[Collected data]
=-=-=

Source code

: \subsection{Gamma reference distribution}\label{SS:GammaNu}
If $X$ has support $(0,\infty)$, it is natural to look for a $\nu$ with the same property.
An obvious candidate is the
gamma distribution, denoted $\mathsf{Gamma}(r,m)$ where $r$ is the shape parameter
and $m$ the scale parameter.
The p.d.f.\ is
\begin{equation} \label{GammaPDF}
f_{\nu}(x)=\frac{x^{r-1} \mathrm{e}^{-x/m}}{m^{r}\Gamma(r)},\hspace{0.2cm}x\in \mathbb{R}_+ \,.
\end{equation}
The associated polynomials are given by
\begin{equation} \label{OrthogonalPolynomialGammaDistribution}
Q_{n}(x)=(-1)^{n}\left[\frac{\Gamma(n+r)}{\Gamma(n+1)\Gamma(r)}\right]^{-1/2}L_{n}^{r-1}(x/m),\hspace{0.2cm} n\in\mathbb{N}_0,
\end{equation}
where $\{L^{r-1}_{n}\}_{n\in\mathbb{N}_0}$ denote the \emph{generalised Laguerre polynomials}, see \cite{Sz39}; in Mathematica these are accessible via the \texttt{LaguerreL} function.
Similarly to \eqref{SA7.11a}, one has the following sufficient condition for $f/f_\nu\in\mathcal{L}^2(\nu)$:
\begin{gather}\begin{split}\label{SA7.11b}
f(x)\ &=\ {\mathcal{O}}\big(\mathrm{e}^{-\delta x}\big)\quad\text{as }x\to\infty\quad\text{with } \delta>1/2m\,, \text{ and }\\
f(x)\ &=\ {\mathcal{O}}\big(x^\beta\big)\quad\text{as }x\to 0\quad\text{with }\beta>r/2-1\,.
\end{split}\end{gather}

=-=-=

§ Exercise prompt: Read through the data and copy every line where "begin" shows up.

§ Response area:
\begin{equation} \label{GammaPDF}
\begin{equation} \label{OrthogonalPolynomialGammaDistribution}
\begin{gather}\begin{split}\label{SA7.11b}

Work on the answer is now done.